Fine Art Photography Daily

Stephen Tomasko: Delira and Excira

Book Week continues on Lenscratch….
D and E cover final

I first featured Stephen Tomasko’s photographs of flowers in 2010–he had already been working on the project for three years, and now, seven years later he has a monograph of his spectacular capture of flora, Delira and Excira. His dimensional, richly saturated images bring spring blooms into hyper reality. In the Spring of 2015, Stephen will show of a new body of work, entitled Spring’s First Green at the Little Gallery at his alma mater Bowling Green State University.

Stephen was born in 1966 in Parma, Ohio. He graduated from Bowling Green State University (Ohio) in 1988 with a B.A. in Art History, and received an M.F.A. from the University of Delaware (Delaware) in 1991. He taught at the college level for eight years, including the University of Delaware, Cecil College (Maryland), and Neumann College (Pennsylvania). Today he makes art full time in Akron, Ohio, where he lives with his wife and daughter.

Stephen’s work is held in collections nationally and internationally. This work has been the subject of gallery exhibitions for over 25 years. Recent solo exhibitions include The University of Michigan’s Matthaei Gallery in Ann Arbor, Michigan (2009); The Little Gallery, Bowling Green State University, Huron, Ohio (2010); The Guren Gallery at the Cleveland Botanical Gardens (2012); The Schnormeier Gallery at Mount Vernon Nazarene University, Mount Vernon, Ohio (2013); and the artscene gallery, Vermilion, Ohio (2014). In 2011, a group of his flowering images was purchased by the Akron Art Museum for its permanent collection, and later that year selections were exhibited in the museum’s exhibition Flora. In 2013, Stephen was awarded an Individual Excellence Award with an accompanying grant from the Ohio Arts Council.

Book-8Delira and Excira: a term of Irish origin meaning delighted and excited.

I had been photographing gardens for twenty-five years, however it was only in 2007, as I began to work in color and add supplemental light to the scenes, that the flowering imagery began to take on a theatrical life all its own. People would come into my studio, gravitate to the blossoms, and say, “It smells like flowers in here.” For me, stimulating multiple senses is one of the best possible reactions to a work of visual art, and so the project continued on with increased passion.

Around the same time, I also discovered the value of making the exposures in the spring and then waiting to take a first look at the frames until the gloomy days of January. This method provided me with a way to cope with the endless gray of winter while also giving me a crucial sense of perspective concerning the work. Each winter brought the exhilaration of experiencing all that had been composed during the previous spring and suggested intriguing ways to further that work in the months to come.

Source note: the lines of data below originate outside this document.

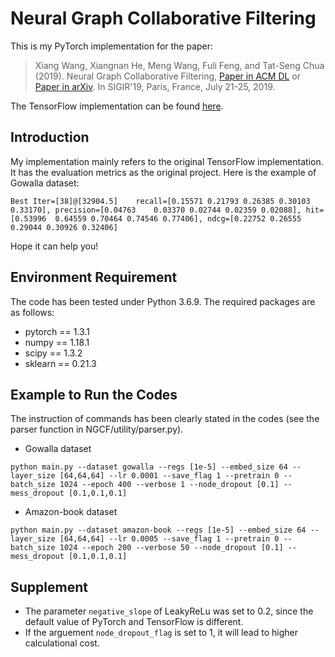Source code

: # Neural Graph Collaborative Filtering
This is my PyTorch implementation for the paper:

>Xiang Wang, Xiangnan He, Meng Wang, Fuli Feng, and Tat-Seng Chua (2019). Neural Graph Collaborative Filtering, [Paper in ACM DL](https://dl.acm.org/citation.cfm?doid=3331184.3331267) or [Paper in arXiv](https://arxiv.org/abs/1905.08108). In SIGIR'19, Paris, France, July 21-25, 2019.

The TensorFlow implementation can be found [here](<https://github.com/xiangwang1223/neural_graph_collaborative_filtering>).

## Introduction
My implementation mainly refers to the original TensorFlow implementation. It has the evaluation metrics as the original project. Here is the example of Gowalla dataset:

```
Best Iter=[38]@[32904.5]	recall=[0.15571	0.21793	0.26385	0.30103	0.33170], precision=[0.04763	0.03370	0.02744	0.02359	0.02088], hit=[0.53996	0.64559	0.70464	0.74546	0.77406], ndcg=[0.22752	0.26555	0.29044	0.30926	0.32406]
```

Hope it can help you!

## Environment Requirement
The code has been tested under Python 3.6.9. The required packages are as follows:
* pytorch == 1.3.1
* numpy == 1.18.1
* scipy == 1.3.2
* sklearn == 0.21.3

## Example to Run the Codes
The instruction of commands has been clearly stated in the codes (see the parser function in NGCF/utility/parser.py).
* Gowalla dataset
```
python main.py --dataset gowalla --regs [1e-5] --embed_size 64 --layer_size [64,64,64] --lr 0.0001 --save_flag 1 --pretrain 0 --batch_size 1024 --epoch 400 --verbose 1 --node_dropout [0.1] --mess_dropout [0.1,0.1,0.1]
```

* Amazon-book dataset
```
python main.py --dataset amazon-book --regs [1e-5] --embed_size 64 --layer_size [64,64,64] --lr 0.0005 --save_flag 1 --pretrain 0 --batch_size 1024 --epoch 200 --verbose 50 --node_dropout [0.1] --mess_dropout [0.1,0.1,0.1]
```
## Supplement

* The parameter `negative_slope` of LeakyReLu was set to 0.2, since the default value of PyTorch and TensorFlow is different.
* If the arguement `node_dropout_flag` is set to 1, it will lead to higher calculational cost.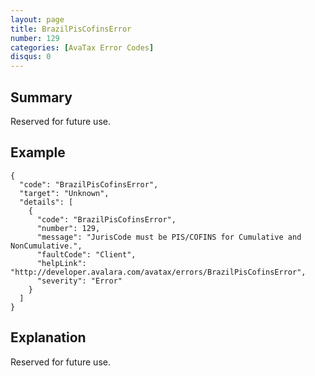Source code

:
 ```yaml
---
layout: page
title: BrazilPisCofinsError
number: 129
categories: [AvaTax Error Codes]
disqus: 0
---
```


## Summary

Reserved for future use.

## Example

    {
      "code": "BrazilPisCofinsError",
      "target": "Unknown",
      "details": [
        {
          "code": "BrazilPisCofinsError",
          "number": 129,
          "message": "JurisCode must be PIS/COFINS for Cumulative and NonCumulative.",
          "faultCode": "Client",
          "helpLink": "http://developer.avalara.com/avatax/errors/BrazilPisCofinsError",
          "severity": "Error"
        }
      ]
    }

## Explanation

Reserved for future use.
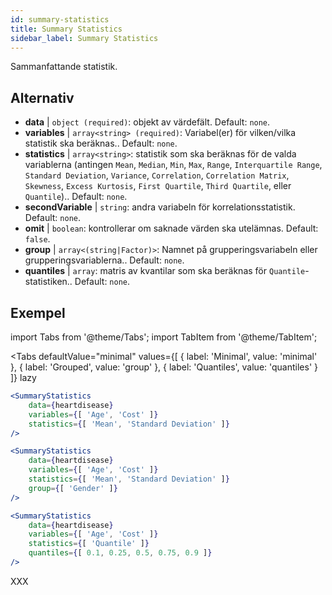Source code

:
 ```yaml
---
id: summary-statistics 
title: Summary Statistics
sidebar_label: Summary Statistics
---
```


Sammanfattande statistik.

## Alternativ

* __data__ | `object (required)`: objekt av värdefält. Default: `none`.
* __variables__ | `array<string> (required)`: Variabel(er) för vilken/vilka statistik ska beräknas.. Default: `none`.
* __statistics__ | `array<string>`: statistik som ska beräknas för de valda variablerna (antingen `Mean`, `Median`, `Min`, `Max`, `Range`, `Interquartile Range`, `Standard Deviation`, `Variance`, `Correlation`, `Correlation Matrix`, `Skewness`, `Excess Kurtosis`, `First Quartile`, `Third Quartile`, eller `Quantile`).. Default: `none`.
* __secondVariable__ | `string`: andra variabeln för korrelationsstatistik. Default: `none`.
* __omit__ | `boolean`: kontrollerar om saknade värden ska utelämnas. Default: `false`.
* __group__ | `array<(string|Factor)>`: Namnet på grupperingsvariabeln eller grupperingsvariablerna.. Default: `none`.
* __quantiles__ | `array`: matris av kvantilar som ska beräknas för `Quantile`-statistiken.. Default: `none`.


## Exempel

import Tabs from '@theme/Tabs';
import TabItem from '@theme/TabItem';

<Tabs
    defaultValue="minimal"
    values={[
        { label: 'Minimal', value: 'minimal' },
        { label: 'Grouped', value: 'group' },
        { label: 'Quantiles', value: 'quantiles' }
    ]}
    lazy
>

<TabItem value="minimal">

```jsx live
<SummaryStatistics 
    data={heartdisease} 
    variables={[ 'Age', 'Cost' ]}
    statistics={[ 'Mean', 'Standard Deviation' ]}
/>
```

</TabItem>

<TabItem value="group" >

```jsx live
<SummaryStatistics 
    data={heartdisease} 
    variables={[ 'Age', 'Cost' ]}
    statistics={[ 'Mean', 'Standard Deviation' ]}
    group={[ 'Gender' ]}
/>
```
</TabItem>

<TabItem value="quantiles">

```jsx live
<SummaryStatistics 
    data={heartdisease} 
    variables={[ 'Age', 'Cost' ]}
    statistics={[ 'Quantile' ]}
    quantiles={[ 0.1, 0.25, 0.5, 0.75, 0.9 ]}
/>
```

</TabItem>

</Tabs>

XXX

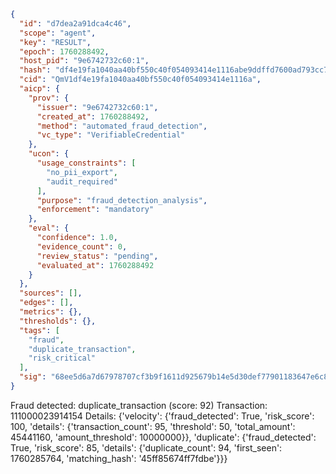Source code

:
 ```json
{
  "id": "d7dea2a91dca4c46",
  "scope": "agent",
  "key": "RESULT",
  "epoch": 1760288492,
  "host_pid": "9e6742732c60:1",
  "hash": "df4e19fa1040aa40bf550c40f054093414e1116abe9ddffd7600ad793cc7a41e",
  "cid": "QmV1df4e19fa1040aa40bf550c40f054093414e1116a",
  "aicp": {
    "prov": {
      "issuer": "9e6742732c60:1",
      "created_at": 1760288492,
      "method": "automated_fraud_detection",
      "vc_type": "VerifiableCredential"
    },
    "ucon": {
      "usage_constraints": [
        "no_pii_export",
        "audit_required"
      ],
      "purpose": "fraud_detection_analysis",
      "enforcement": "mandatory"
    },
    "eval": {
      "confidence": 1.0,
      "evidence_count": 0,
      "review_status": "pending",
      "evaluated_at": 1760288492
    }
  },
  "sources": [],
  "edges": [],
  "metrics": {},
  "thresholds": {},
  "tags": [
    "fraud",
    "duplicate_transaction",
    "risk_critical"
  ],
  "sig": "68ee5d6a7d67978707cf3b9f1611d925679b14e5d30def77901183647e6c877e"
}
```

Fraud detected: duplicate_transaction (score: 92)
Transaction: 111000023914154
Details: {'velocity': {'fraud_detected': True, 'risk_score': 100, 'details': {'transaction_count': 95, 'threshold': 50, 'total_amount': 45441160, 'amount_threshold': 10000000}}, 'duplicate': {'fraud_detected': True, 'risk_score': 85, 'details': {'duplicate_count': 94, 'first_seen': 1760285764, 'matching_hash': '45ff85674ff7fdbe'}}}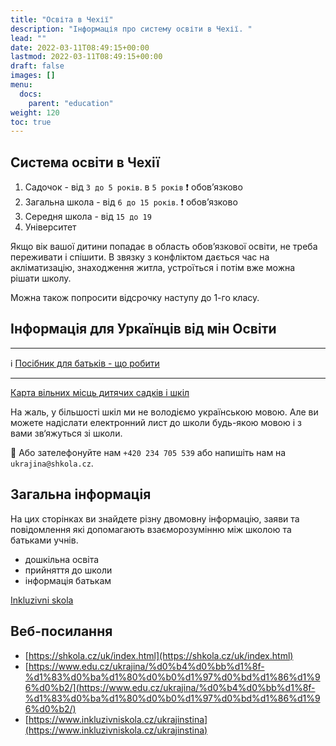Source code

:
 ```yaml
---
title: "Освіта в Чехії"
description: "Інформація про систему освіти в Чехії. "
lead: ""
date: 2022-03-11T08:49:15+00:00
lastmod: 2022-03-11T08:49:15+00:00
draft: false
images: []
menu:
  docs:
    parent: "education"
weight: 120
toc: true
---
```


## Система освіти в Чехії

[//]: # (![Система освіти]&#40;system-skolstvi.jpeg "Система освіти"&#41;)

1. Садочок - від `3 до 5 років`.  в `5 років` :exclamation:  обовʼязково
2. Загальна школа - від `6 до 15 років`. :exclamation: обовʼязково
3. Середня школа - від `15 до 19`
4. Університет

Якщо вік вашої дитини попадає в область обовʼязкової освіти, не треба переживати і спішити.
В звязку з конфліктом дається час на акліматизацію, знаходження житла, устроїться і потім вже можна рішати школу.

Можна також попросити відсрочку наступу до 1-го класу.


## Інформація для Уркаїнців від мін Освіти
---

:information_source: [Посібник для батьків - що робити](https://www.edu.cz/ukrajina/%d0%b4%d0%bb%d1%8f-%d1%83%d0%ba%d1%80%d0%b0%d1%97%d0%bd%d1%86%d1%96%d0%b2/)

---

[Карта вільних місць дитячих садків і шкіл](https://shkola.cz/)

На жаль, у більшості шкіл ми не володіємо українською мовою.
Але ви можете надіслати електронний лист до школи будь-якою мовою і з вами зв‘яжуться зі школи.

:information_desk_person: Або зателефонуйте нам `+420 234 705 539` або напишіть нам на `ukrajina@shkola.cz`.

## Загальна інформація
На цих сторінках ви знайдете різну двомовну інформацію, заяви та повідомлення які допомагають взаєморозумінню між школою та батьками учнів.
* дошкільна освіта
* прийняття до школи
* інформація батькам

[Inkluzivni skola](https://www.inkluzivniskola.cz/ukrajinstina)

## Веб-посилання
* [https://shkola.cz/uk/index.html](https://shkola.cz/uk/index.html)
* [https://www.edu.cz/ukrajina/%d0%b4%d0%bb%d1%8f-%d1%83%d0%ba%d1%80%d0%b0%d1%97%d0%bd%d1%86%d1%96%d0%b2/](https://www.edu.cz/ukrajina/%d0%b4%d0%bb%d1%8f-%d1%83%d0%ba%d1%80%d0%b0%d1%97%d0%bd%d1%86%d1%96%d0%b2/)
* [https://www.inkluzivniskola.cz/ukrajinstina](https://www.inkluzivniskola.cz/ukrajinstina)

In the end, the ongoing thrill has been to recreate on paper that feeling of delira and excira, of being delighted and excited at what nature has provided and what can be created through art. For the work to succeed, I have learned that this portfolio has little use for restraint. The frames need to be packed from edge to edge with natural abundance and they must convey nothing less than the essence of the sweet fragrance in the air, the fresh spring light, the touch of petal and pollen, and emotionally intense experiences with the landscape. Winter’s delighted and excited visions of spring become realized.